“Shittyness Will Not Be Tolerated”

Handle guaranteed never to melt

Soap dispenser that can’t be knocked off sink, and which drains into basin

broke the handle of your beloved Portmeierion cup? Just ask the Shittyness Containment Professional to put on an aluminum handle with silicone, and use until…it fails (hasn’t in 5 years).

Most businesses make much of “striving for excellence.” Here at Cunningham Applied Tech, we’re happy just to “abolish shittyness”.

American shoppers are quite accustomed to buying junky stuff. They haven’t much choice, having long ago decided that (quantifiable) price matters much more than (hard to quantify) quality. We at the Hovel chafe at the idea of bringing home crap that is, even when new, full of shortcomings.

We recoil.

Flaws in design aggravate tje in-house engineer, even as they make me smile.

It’s comforting to know that Others, especially Manufacturers, are as Inept as I am.

But life is a little tougher for the Engineer. Nothing ever seems to be done “right”.

And so our tool-wielding wizard disappears into his atelier with the offending item for ‘mollification[‘(sic).

In a matter of minutes (or hours) the Stuff returns to service VASTLY IMPROVED.

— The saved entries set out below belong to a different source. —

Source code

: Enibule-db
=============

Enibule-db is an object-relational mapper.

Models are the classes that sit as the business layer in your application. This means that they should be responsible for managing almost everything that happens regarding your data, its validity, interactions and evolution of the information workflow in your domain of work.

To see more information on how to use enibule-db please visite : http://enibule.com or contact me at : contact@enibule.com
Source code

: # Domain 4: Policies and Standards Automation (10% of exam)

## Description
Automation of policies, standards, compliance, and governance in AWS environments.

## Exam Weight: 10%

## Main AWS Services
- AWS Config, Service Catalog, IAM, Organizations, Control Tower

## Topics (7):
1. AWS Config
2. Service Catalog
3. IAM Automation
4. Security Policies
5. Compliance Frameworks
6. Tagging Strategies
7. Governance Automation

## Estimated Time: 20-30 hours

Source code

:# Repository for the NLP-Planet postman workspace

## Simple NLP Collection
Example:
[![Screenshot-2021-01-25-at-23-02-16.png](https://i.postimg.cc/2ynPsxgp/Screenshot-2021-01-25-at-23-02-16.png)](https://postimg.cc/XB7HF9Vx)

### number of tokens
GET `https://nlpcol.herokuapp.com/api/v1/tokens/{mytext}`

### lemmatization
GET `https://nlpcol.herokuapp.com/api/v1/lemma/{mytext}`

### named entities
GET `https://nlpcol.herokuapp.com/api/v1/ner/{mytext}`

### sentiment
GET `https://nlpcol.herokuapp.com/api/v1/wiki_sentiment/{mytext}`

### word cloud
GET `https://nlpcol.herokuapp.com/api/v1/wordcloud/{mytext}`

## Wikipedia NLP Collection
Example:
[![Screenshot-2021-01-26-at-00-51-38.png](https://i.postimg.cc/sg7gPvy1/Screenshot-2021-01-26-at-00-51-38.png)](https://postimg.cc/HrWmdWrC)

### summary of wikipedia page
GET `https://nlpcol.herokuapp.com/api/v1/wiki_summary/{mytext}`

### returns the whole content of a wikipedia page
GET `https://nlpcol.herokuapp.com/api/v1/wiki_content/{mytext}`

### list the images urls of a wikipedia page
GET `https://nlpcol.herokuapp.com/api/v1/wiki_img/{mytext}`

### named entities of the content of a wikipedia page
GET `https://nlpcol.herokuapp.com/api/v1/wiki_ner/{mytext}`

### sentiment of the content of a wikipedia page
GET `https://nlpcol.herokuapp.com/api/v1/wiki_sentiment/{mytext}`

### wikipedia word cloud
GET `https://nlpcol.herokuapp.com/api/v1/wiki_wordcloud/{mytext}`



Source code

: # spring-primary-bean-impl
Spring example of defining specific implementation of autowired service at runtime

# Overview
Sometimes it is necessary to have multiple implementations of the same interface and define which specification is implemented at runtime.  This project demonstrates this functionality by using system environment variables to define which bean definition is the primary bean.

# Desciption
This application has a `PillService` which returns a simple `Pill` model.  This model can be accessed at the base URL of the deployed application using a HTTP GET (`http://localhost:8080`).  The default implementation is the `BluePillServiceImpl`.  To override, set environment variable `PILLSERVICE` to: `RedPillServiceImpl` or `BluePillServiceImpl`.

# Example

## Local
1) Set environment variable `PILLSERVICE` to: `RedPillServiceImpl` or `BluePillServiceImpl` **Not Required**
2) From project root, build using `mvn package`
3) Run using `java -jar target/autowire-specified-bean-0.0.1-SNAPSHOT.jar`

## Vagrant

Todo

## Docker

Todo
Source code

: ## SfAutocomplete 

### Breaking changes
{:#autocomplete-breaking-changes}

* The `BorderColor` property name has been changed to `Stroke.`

We get a little buzz of satisfaction each time we use it for the remainder of the life of the item.

I.e. ‘forever

A soap dish is a perfect example. The old one was a plastic dish that was regularly knocked onto the tile floor. Jarring.

It lacked the necessary draining screen so the soap dissolved… (is there collusion between soap makers and soap dish makers?)

And finally the thing melted when we were drying it a little too near the wood stove.

I can always tell when the mollifying process is underway. I hear sounds resembling a rodent’s gnawing …it’s the engineer abolishing one shitty little thing after another on the other side of the living room wall.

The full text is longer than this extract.